Nas redes sociais, também a banda partilhou um comunicado. «O mundo está hoje de luto pela morte de um génio, e nós estamos de luto pela morte do nosso primo, amigo e parceiro da grande aventura pela música», começa o texto. «O Brian Wilson não era apenas o coração dos The Beach Boys – era a alma das nossas músicas. As melodias com que sonhou e as emoção que colocava em cada nota mudou o curso da música para sempre. O seu talento sem paralelo e espírito único criou a banda sonora de tantas vidas à volta do mundo, incluindo a nossa», acrescenta. «Continuaremos a valorizar a música atemporal que fizemos juntos e a alegria que trouxe a milhões ao longo das décadas. E embora sintamos muito a falta dele, o seu legado viverá através das suas canções e nas nossas memórias».

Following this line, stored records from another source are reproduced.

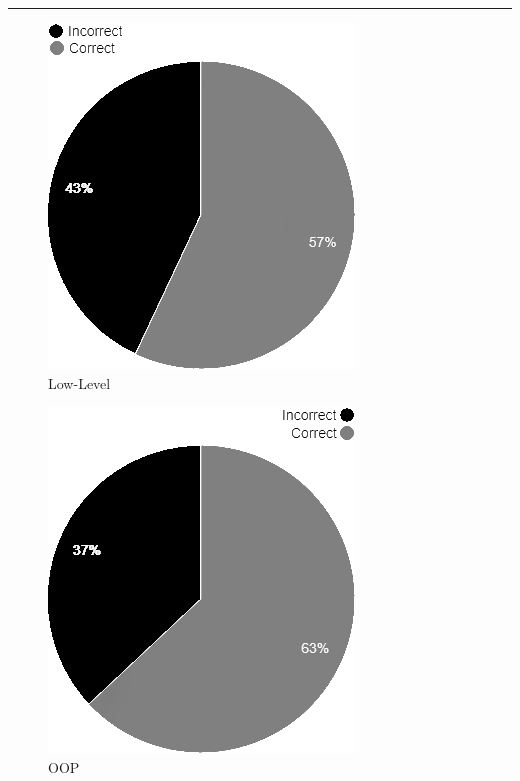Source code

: \vspace{0.4cm}
\hrule    
\hspace{-0.6cm}
\begin{minipage}{0.5\textwidth}
\begin{figure}[H]
    \caption{Low-Level}
    \includegraphics[scale=0.65]{./Images/VSCA low level.png}
\end{figure}
\end{minipage}
\hspace{0.8cm}
\begin{minipage}{0.45\textwidth}\raggedleft
\begin{figure}[H]
    \caption{OOP}
    \includegraphics[scale=0.65]{./Images/VSCA OOP.png}
\end{figure}

\end{minipage}
\hspace{-0.6cm}
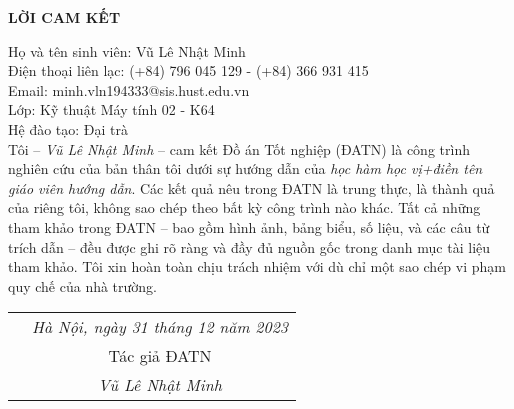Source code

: \documentclass[../DoAn.tex]{subfiles}
\begin{document}
\hfill
\begin{center}
    \LARGE\textbf{LỜI CAM KẾT}\\
\end{center}
\vspace{1cm}
Họ và tên sinh viên: Vũ Lê Nhật Minh\\
Điện thoại liên lạc: (+84) 796 045 129 - (+84) 366 931 415\\ Email: minh.vln194333@sis.hust.edu.vn\\
Lớp: Kỹ thuật Máy tính 02 - K64\\
Hệ đào tạo: Đại trà\\

\vspace{1cm}
Tôi – \emph{Vũ Lê Nhật Minh} – cam kết Đồ án Tốt nghiệp (ĐATN) là công trình nghiên cứu của bản thân tôi dưới sự hướng dẫn của \emph{học hàm học vị+điền tên giáo viên hướng dẫn}. Các kết quả nêu trong ĐATN là trung thực, là thành quả của riêng tôi, không sao chép theo bất kỳ công trình nào khác. Tất cả những tham khảo trong ĐATN – bao gồm hình ảnh, bảng biểu, số liệu, và các câu từ trích dẫn – đều được ghi rõ ràng và đầy đủ nguồn gốc trong danh mục tài liệu tham khảo. Tôi xin hoàn toàn chịu trách nhiệm với dù chỉ một sao chép vi phạm quy chế của nhà trường.

\begin{table}[H]
\centering
\begin{tabular}{p{5cm} c}
\multicolumn{1}{c}{\textbf{}} &\emph{Hà Nội, ngày 31 tháng 12 năm 2023 }\vspace{0.4cm}\\
\textbf{}               & Tác giả ĐATN \vspace{3cm} \\

\textbf{}               & \emph{Vũ Lê Nhật Minh}
\end{tabular}
\end{table}
\end{document}
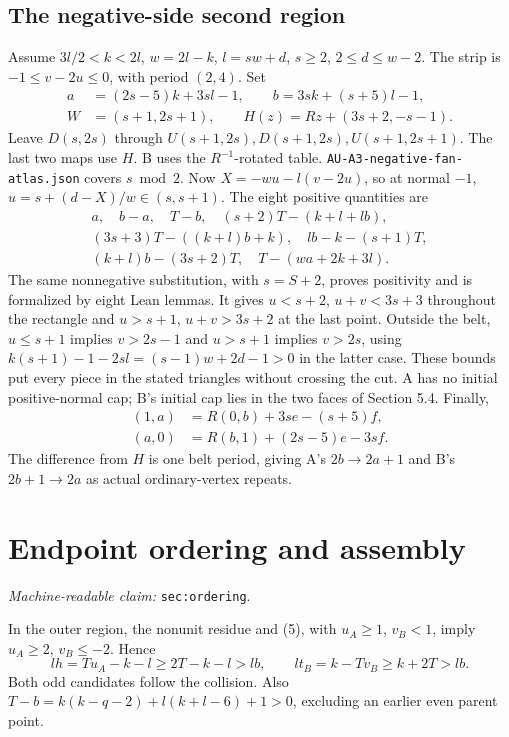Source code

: \documentclass[11pt]{amsart}
\newcommand{\record}[1]{\nolinkurl{#1}}
\newcommand{\claimid}[1]{\par\nopagebreak\noindent\textit{Machine-readable claim:} \record{#1}.\par}
\begin{document}
\subsection{The negative-side second region}
Assume $3l/2<k<2l$, $w=2l-k$, $l=sw+d$, $s\ge2$,
$2\le d\le w-2$. The strip is $-1\le v-2u\le0$, with period
$(2,4)$. Set
\[
\begin{split}
a&=(2s-5)k+3sl-1,\qquad b=3sk+(s+5)l-1,\\
W&=(s+1,2s+1),\qquad H(z)=Rz+(3s+2,-s-1).
\end{split}
\]
Leave $D(s,2s)$ through $U(s+1,2s),D(s+1,2s),U(s+1,2s+1)$.
The last two maps use $H$. B uses the $R^{-1}$-rotated table.
\record{AU-A3-negative-fan-atlas.json} covers $s\bmod2$.
Now $X=-wu-l(v-2u)$, so at normal $-1$,
$u=s+(d-X)/w\in(s,s+1)$. The eight positive quantities are
\begin{equation}\label{eq:10}
\begin{gathered}
a,\quad b-a,\quad T-b,\quad (s+2)T-(k+l+lb),\\
(3s+3)T-((k+l)b+k),\quad lb-k-(s+1)T,\\
(k+l)b-(3s+2)T,\quad T-(wa+2k+3l).
\end{gathered}\tag{10}
\end{equation}
The same nonnegative substitution, with $s=S+2$, proves positivity
and is formalized by eight Lean lemmas. It gives $u<s+2$, $u+v<3s+3$
throughout the rectangle and $u>s+1$, $u+v>3s+2$ at the last point.
Outside the belt, $u\le s+1$ implies $v>2s-1$ and $u>s+1$ implies
$v>2s$, using
$k(s+1)-1-2sl=(s-1)w+2d-1>0$ in the latter case.
These bounds put every piece in the stated triangles without crossing
the cut. A has no initial positive-normal cap; B's initial cap lies
in the two faces of Section 5.4. Finally,
\begin{equation}\label{eq:11}
\begin{aligned}
(1,a)&=R(0,b)+3se-(s+5)f,\\
(a,0)&=R(b,1)+(2s-5)e-3sf.
\end{aligned}\tag{11}
\end{equation}
The difference from $H$ is one belt period, giving A's
$2b\to2a+1$ and B's $2b+1\to2a$ as actual ordinary-vertex repeats.

\section{Endpoint ordering and assembly}\label{sec:ordering}
\claimid{sec:ordering}
In the outer region, the nonunit residue and (5), with
$u_A\ge1$, $v_B<1$, imply $u_A\ge2$, $v_B\le-2$. Hence
\[
 lh=Tu_A-k-l\ge2T-k-l>lb,\qquad
 lt_B=k-Tv_B\ge k+2T>lb.
\]
Both odd candidates follow the collision. Also
$T-b=k(k-q-2)+l(k+l-6)+1>0$, excluding an earlier even parent point.
\end{document}
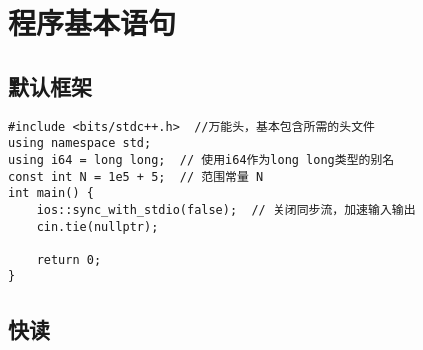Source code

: \chapter{程序基本语句}
\section{默认框架}
\begin{lstlisting}[style=cpp]
#include <bits/stdc++.h>  //万能头，基本包含所需的头文件
using namespace std;
using i64 = long long;  // 使用i64作为long long类型的别名
const int N = 1e5 + 5;  // 范围常量 N
int main() {
	ios::sync_with_stdio(false);  // 关闭同步流，加速输入输出
	cin.tie(nullptr);
	
	return 0;
}
\end{lstlisting}

\section{快读}



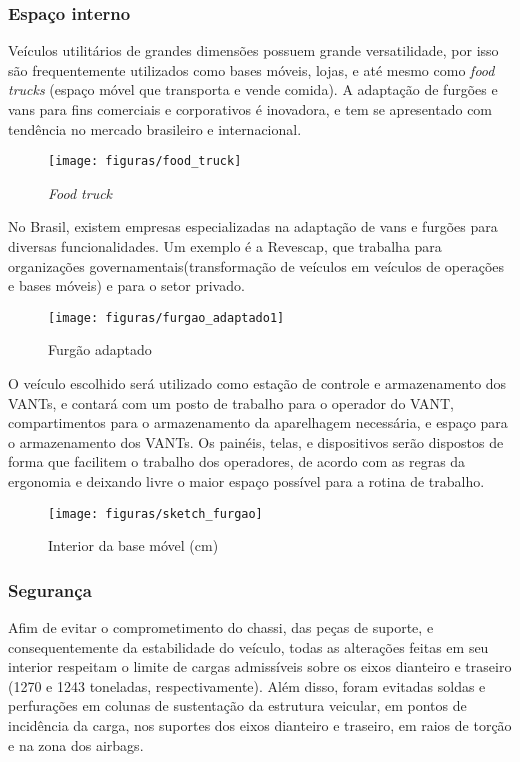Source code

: \subsubsection{Espaço interno}

Veículos utilitários de grandes dimensões possuem grande versatilidade, por isso são frequentemente utilizados como bases móveis, lojas, e até mesmo como \textit{food trucks} (espaço móvel que transporta e vende comida). A adaptação de furgões e vans para fins comerciais e corporativos é inovadora, e tem se apresentado com tendência no mercado brasileiro e internacional.\cite{foodtruckrace2014}

\begin{figure}[H]
\centering\texttt{[image: figuras/food\_truck]}
\caption{\textit{Food truck}}
\end{figure}

No Brasil, existem empresas especializadas na adaptação de vans e furgões para diversas funcionalidades. Um exemplo é a Revescap\cite{revescap2014}, que trabalha para organizações governamentais(transformação de veículos em veículos de operações e  bases móveis) e para o setor privado.

\begin{figure}[H]
\centering\texttt{[image: figuras/furgao\_adaptado1]}
\caption{Furgão adaptado}
\end{figure}

O veículo escolhido será utilizado como estação de controle e armazenamento dos VANTs, e contará com um posto de trabalho para o operador do VANT, compartimentos para o armazenamento da aparelhagem necessária, e espaço para o armazenamento dos VANTs. Os painéis, telas, e dispositivos serão dispostos de forma que facilitem o trabalho dos operadores, de acordo com as regras da ergonomia e deixando livre o maior espaço possível para a rotina de trabalho.

\begin{figure}[H]
\centering\texttt{[image: figuras/sketch\_furgao]}
\caption{Interior da base móvel (cm)}
\end{figure}

\subsubsection{Segurança}

Afim de evitar o comprometimento do chassi, das peças de suporte, e consequentemente da estabilidade do veículo, todas as alterações feitas em seu interior respeitam o limite de cargas admissíveis sobre os eixos dianteiro e traseiro (1270 e 1243 toneladas, respectivamente).  Além disso, foram evitadas soldas e perfurações em colunas de sustentação da estrutura veicular, em pontos de incidência da carga, nos suportes dos eixos dianteiro e traseiro, em raios de torção e na zona dos airbags.\cite{diretivas2012}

O grupo norte-americano foi fundado no início da década de 1960, em Hawthorne, nos arredores de Los Angeles, por Wilson, juntamente com os seus dois irmãos, Dennis e Carl — ambos já falecidos —, o seu primo Mike Love e o seu amigo Al Jardine. Surfin’ USA, em 1963, foi o seu primeiro grande sucesso, chegando à primeira posição das tabelas no Canadá e à terceira nos EUA. Mas foi com Pet Sounds (1966), que suscitou a admiração incondicional de Bob Dylan, dos Beatles e dos Rolling Stones, que o som dos Beach Boys ganhou uma nova densidade e complexidade. Depois, Wilson acabaria por se afastar devido a problemas do foro mental, em parte decorrentes do abuso de LSD. Em dezembro de 1964, depois de um ataque de pânico a bordo de um avião, já tinha decidido deixar de participar nos concertos ao vivo da banda.